A Pilot Project to Connect STEM Students to the Library and Support Services
Zoe Pettway Unno
California State University, Fullerton
California State University, Fullerton offers a comprehensive program to support community college transfer STEM students through mentoring, academic advising, and workshops. The library provides a oneshot library orientation to this diverse group of students. During the Spring 2014 semester, the science librarian piloted a project to increase interactions with the students beyond the orientation session by offering ongoing communications about services and resources to a cohort of transfer STEM students. The objective is to ensure that this student population has access to a consistent resource to support their specific information literacy needs; thereby, contributing to their academic success and retention.
The science librarian met with the STEM students in a onehour orientation session and introduced relevant library resources and services through a game. At the end of the session, the students completed a survey and were offered the opportunity to participate in a project to receive ongoing communication from the science librarian.
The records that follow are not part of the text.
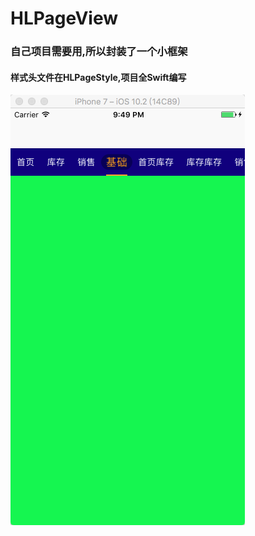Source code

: # HLPageView
### 自己项目需要用,所以封装了一个小框架
#### 样式头文件在HLPageStyle,项目全Swift编写


 ![image](https://github.com/heylau/HLPageView/blob/master/HLPageView/Assets.xcassets/WX20170327-214931.imageset/WX20170327-214931.png)
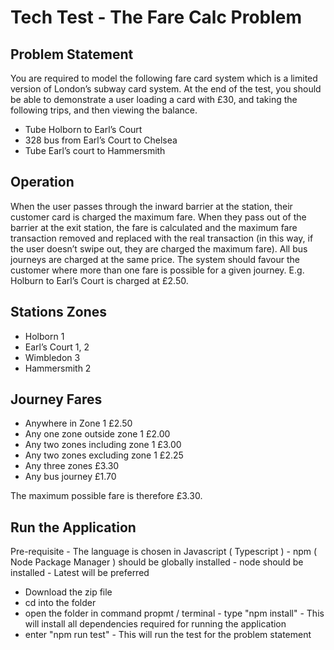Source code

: Tech Test - The Fare Calc Problem
==

Problem Statement
-
You are required to model the following fare card system which is a limited version of
London’s subway card system. At the end of the test, you should be able to demonstrate
a user loading a card with £30, and taking the following trips, and then viewing the
balance.
- Tube Holborn to Earl’s Court
- 328 bus from Earl’s Court to Chelsea
- Tube Earl’s court to Hammersmith

Operation
-
When the user passes through the inward barrier at the station, their customer card is
charged the maximum fare.
When they pass out of the barrier at the exit station, the fare is calculated and the maximum
fare transaction removed and replaced with the real transaction (in this way, if the user
doesn’t swipe out, they are charged the maximum fare).
All bus journeys are charged at the same price.
The system should favour the customer where more than one fare is possible for a given
journey. E.g. Holburn to Earl’s Court is charged at £2.50.

Stations            Zones
-
- Holborn             1
- Earl’s Court        1, 2
- Wimbledon           3
- Hammersmith         2 


Journey                             Fares
-
- Anywhere in Zone 1                £2.50
- Any one zone outside zone 1         £2.00
- Any two zones including zone 1      £3.00
- Any two zones excluding zone 1      £2.25
- Any three zones                     £3.30
- Any bus journey                     £1.70

The maximum possible fare is therefore £3.30.

Run the Application
-
Pre-requisite
    - The language is chosen in Javascript ( Typescript )
    - npm ( Node Package Manager ) should be globally installed
    - node should be installed - Latest will be preferred
    
- Download the zip file
- cd into the folder
- open the folder in command propmt / terminal 
        - type "npm install"
       - This will install all dependencies required for running the application
- enter "npm run test"
       - This will run the test for the problem statement
             




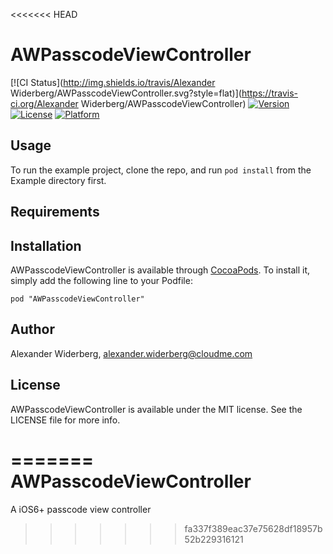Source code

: <<<<<<< HEAD
# AWPasscodeViewController

[![CI Status](http://img.shields.io/travis/Alexander Widerberg/AWPasscodeViewController.svg?style=flat)](https://travis-ci.org/Alexander Widerberg/AWPasscodeViewController)
[![Version](https://img.shields.io/cocoapods/v/AWPasscodeViewController.svg?style=flat)](http://cocoadocs.org/docsets/AWPasscodeViewController)
[![License](https://img.shields.io/cocoapods/l/AWPasscodeViewController.svg?style=flat)](http://cocoadocs.org/docsets/AWPasscodeViewController)
[![Platform](https://img.shields.io/cocoapods/p/AWPasscodeViewController.svg?style=flat)](http://cocoadocs.org/docsets/AWPasscodeViewController)

## Usage

To run the example project, clone the repo, and run `pod install` from the Example directory first.

## Requirements

## Installation

AWPasscodeViewController is available through [CocoaPods](http://cocoapods.org). To install
it, simply add the following line to your Podfile:

    pod "AWPasscodeViewController"

## Author

Alexander Widerberg, alexander.widerberg@cloudme.com

## License

AWPasscodeViewController is available under the MIT license. See the LICENSE file for more info.

=======
AWPasscodeViewController
========================

A iOS6+ passcode view controller
>>>>>>> fa337f389eac37e75628df18957b52b229316121
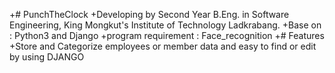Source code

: +# PunchTheClock
+Developing by Second Year B.Eng. in Software Engineering, King Mongkut's Institute of Technology Ladkrabang.
+Base on : Python3 and Django
+program requirement : Face_recognition
+# Features
+Store and Categorize employees or member data and easy to find or edit by using DJANGO
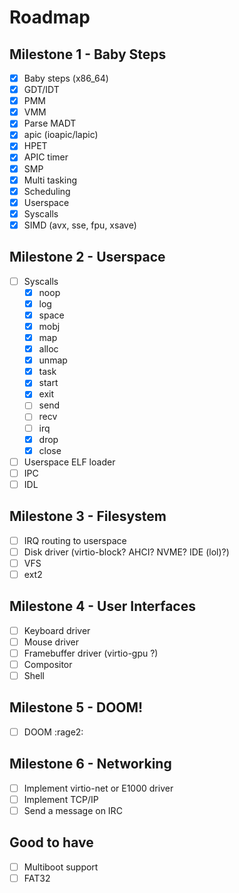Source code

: # Roadmap

## Milestone 1 - Baby Steps

- [x] Baby steps (x86_64)
- [x] GDT/IDT
- [x] PMM
- [x] VMM
- [x] Parse MADT
- [x] apic (ioapic/lapic)
- [x] HPET
- [x] APIC timer
- [x] SMP
- [x] Multi tasking
- [x] Scheduling
- [x] Userspace
- [x] Syscalls
- [x] SIMD (avx, sse, fpu, xsave)

## Milestone 2 - Userspace

- [ ] Syscalls
  - [x] noop
  - [x] log
  - [x] space
  - [x] mobj
  - [x] map
  - [x] alloc
  - [x] unmap
  - [x] task
  - [x] start
  - [x] exit
  - [ ] send
  - [ ] recv
  - [ ] irq
  - [x] drop
  - [x] close
- [ ] Userspace ELF loader
- [ ] IPC
- [ ] IDL

## Milestone 3 - Filesystem

- [ ] IRQ routing to userspace
- [ ] Disk driver (virtio-block? AHCI? NVME? IDE (lol)?)
- [ ] VFS
- [ ] ext2

## Milestone 4 - User Interfaces

- [ ] Keyboard driver
- [ ] Mouse driver
- [ ] Framebuffer driver (virtio-gpu ?)
- [ ] Compositor
- [ ] Shell

## Milestone 5 - DOOM!

- [ ] DOOM :rage2:

## Milestone 6 - Networking

- [ ] Implement virtio-net or E1000 driver
- [ ] Implement TCP/IP
- [ ] Send a message on IRC

## Good to have

- [ ] Multiboot support
- [ ] FAT32
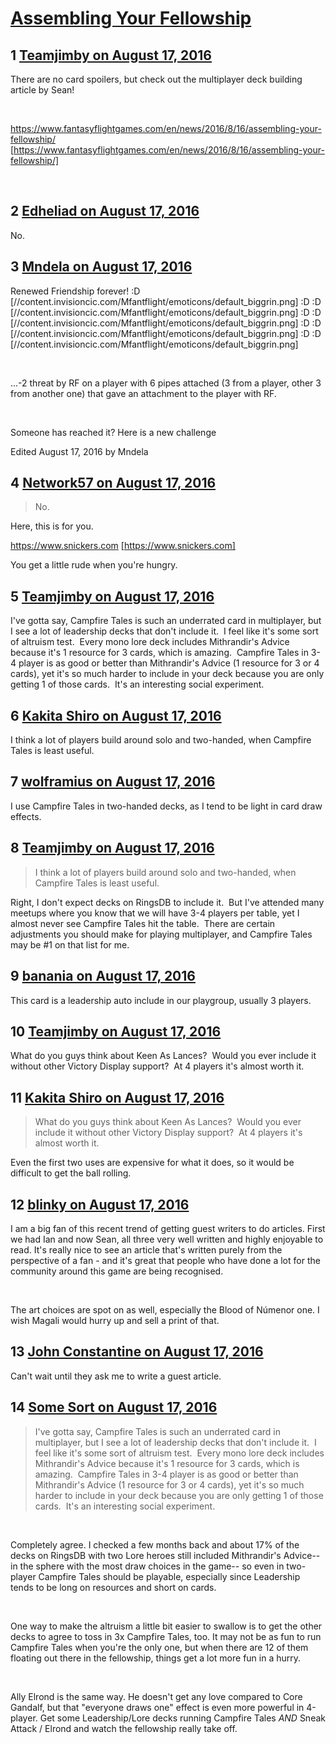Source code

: # [Assembling Your Fellowship](https://community.fantasyflightgames.com/topic/227864-assembling-your-fellowship/)

## 1 [Teamjimby on August 17, 2016](https://community.fantasyflightgames.com/topic/227864-assembling-your-fellowship/?do=findComment&comment=2369427)

There are no card spoilers, but check out the multiplayer deck building article by Sean!

 

https://www.fantasyflightgames.com/en/news/2016/8/16/assembling-your-fellowship/ [https://www.fantasyflightgames.com/en/news/2016/8/16/assembling-your-fellowship/]

 

## 2 [Edheliad on August 17, 2016](https://community.fantasyflightgames.com/topic/227864-assembling-your-fellowship/?do=findComment&comment=2370012)

No.

## 3 [Mndela on August 17, 2016](https://community.fantasyflightgames.com/topic/227864-assembling-your-fellowship/?do=findComment&comment=2370070)

Renewed Friendship forever! :D [//content.invisioncic.com/Mfantflight/emoticons/default_biggrin.png] :D :D [//content.invisioncic.com/Mfantflight/emoticons/default_biggrin.png] :D :D [//content.invisioncic.com/Mfantflight/emoticons/default_biggrin.png] :D :D [//content.invisioncic.com/Mfantflight/emoticons/default_biggrin.png] :D :D [//content.invisioncic.com/Mfantflight/emoticons/default_biggrin.png]

 

...-2 threat by RF on a player with 6 pipes attached (3 from a player, other 3 from another one) that gave an attachment to the player with RF.

 

Someone has reached it? Here is a new challenge

Edited August 17, 2016 by Mndela

## 4 [Network57 on August 17, 2016](https://community.fantasyflightgames.com/topic/227864-assembling-your-fellowship/?do=findComment&comment=2370323)

> No.

Here, this is for you.

https://www.snickers.com [https://www.snickers.com]

You get a little rude when you're hungry.

## 5 [Teamjimby on August 17, 2016](https://community.fantasyflightgames.com/topic/227864-assembling-your-fellowship/?do=findComment&comment=2370360)

I've gotta say, Campfire Tales is such an underrated card in multiplayer, but I see a lot of leadership decks that don't include it.  I feel like it's some sort of altruism test.  Every mono lore deck includes Mithrandir's Advice because it's 1 resource for 3 cards, which is amazing.  Campfire Tales in 3-4 player is as good or better than Mithrandir's Advice (1 resource for 3 or 4 cards), yet it's so much harder to include in your deck because you are only getting 1 of those cards.  It's an interesting social experiment.

## 6 [Kakita Shiro on August 17, 2016](https://community.fantasyflightgames.com/topic/227864-assembling-your-fellowship/?do=findComment&comment=2370468)

I think a lot of players build around solo and two-handed, when Campfire Tales is least useful.

## 7 [wolframius on August 17, 2016](https://community.fantasyflightgames.com/topic/227864-assembling-your-fellowship/?do=findComment&comment=2370531)

I use Campfire Tales in two-handed decks, as I tend to be light in card draw effects.

## 8 [Teamjimby on August 17, 2016](https://community.fantasyflightgames.com/topic/227864-assembling-your-fellowship/?do=findComment&comment=2370695)

> I think a lot of players build around solo and two-handed, when Campfire Tales is least useful.

Right, I don't expect decks on RingsDB to include it.  But I've attended many meetups where you know that we will have 3-4 players per table, yet I almost never see Campfire Tales hit the table.  There are certain adjustments you should make for playing multiplayer, and Campfire Tales may be #1 on that list for me.

## 9 [banania on August 17, 2016](https://community.fantasyflightgames.com/topic/227864-assembling-your-fellowship/?do=findComment&comment=2370858)

This card is a leadership auto include in our playgroup, usually 3 players.

## 10 [Teamjimby on August 17, 2016](https://community.fantasyflightgames.com/topic/227864-assembling-your-fellowship/?do=findComment&comment=2370884)

What do you guys think about Keen As Lances?  Would you ever include it without other Victory Display support?  At 4 players it's almost worth it.

## 11 [Kakita Shiro on August 17, 2016](https://community.fantasyflightgames.com/topic/227864-assembling-your-fellowship/?do=findComment&comment=2370984)

> What do you guys think about Keen As Lances?  Would you ever include it without other Victory Display support?  At 4 players it's almost worth it.

Even the first two uses are expensive for what it does, so it would be difficult to get the ball rolling.

## 12 [blinky on August 17, 2016](https://community.fantasyflightgames.com/topic/227864-assembling-your-fellowship/?do=findComment&comment=2370988)

I am a big fan of this recent trend of getting guest writers to do articles. First we had Ian and now Sean, all three very well written and highly enjoyable to read. It's really nice to see an article that's written purely from the perspective of a fan - and it's great that people who have done a lot for the community around this game are being recognised.

 

The art choices are spot on as well, especially the Blood of Númenor one. I wish Magali would hurry up and sell a print of that.

## 13 [John Constantine on August 17, 2016](https://community.fantasyflightgames.com/topic/227864-assembling-your-fellowship/?do=findComment&comment=2371004)

Can't wait until they ask me to write a guest article.

## 14 [Some Sort on August 17, 2016](https://community.fantasyflightgames.com/topic/227864-assembling-your-fellowship/?do=findComment&comment=2371067)

> I've gotta say, Campfire Tales is such an underrated card in multiplayer, but I see a lot of leadership decks that don't include it.  I feel like it's some sort of altruism test.  Every mono lore deck includes Mithrandir's Advice because it's 1 resource for 3 cards, which is amazing.  Campfire Tales in 3-4 player is as good or better than Mithrandir's Advice (1 resource for 3 or 4 cards), yet it's so much harder to include in your deck because you are only getting 1 of those cards.  It's an interesting social experiment.

 

Completely agree. I checked a few months back and about 17% of the decks on RingsDB with two Lore heroes still included Mithrandir's Advice-- in the sphere with the most draw choices in the game-- so even in two-player Campfire Tales should be playable, especially since Leadership tends to be long on resources and short on cards.

 

One way to make the altruism a little bit easier to swallow is to get the other decks to agree to toss in 3x Campfire Tales, too. It may not be as fun to run Campfire Tales when you're the only one, but when there are 12 of them floating out there in the fellowship, things get a lot more fun in a hurry.

 

Ally Elrond is the same way. He doesn't get any love compared to Core Gandalf, but that "everyone draws one" effect is even more powerful in 4-player. Get some Leadership/Lore decks running Campfire Tales *AND* Sneak Attack / Elrond and watch the fellowship really take off.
Over the course of the spring semester the librarian communicated with the students who elected to participate.
Presenting Science: Preparing and Delivering Effective Scientific Posters
New Mexico State University
Poster available at: [no file available yet]
This project supports the development of a specific STEM skill in students that is closely aligned with educational standards, promoted by scientific societies, and linked with information literacy: the effective communication of information through the scientific poster presentation. This is an important STEM skill that students need to develop early on. At the New Mexico State University, we have seen many challenges that undergraduate students in STEM fields have in designing and presenting research in scientific posters at poster competitions. The Science Librarian and colleagues at the NMSU Library partnered with faculty in Biology, University’s STEM Outreach Center and the region’s Public Schools to develop this project that is funded by the New Mexico Library Association’s STEM Innovation Grant Award, 2014 to provide hands-on training to undergraduate students in STEM majors (component 1), and teachers and librarians in regional middle and high schools who in turn will teach their students (component 2, ‘Training the trainers’), in designing and developing compelling scientific posters and effectively presenting to an audience. This short paper will discuss the results obtained from component 1 along with evaluation of student learning during the training, and will present the planned approaches to component two.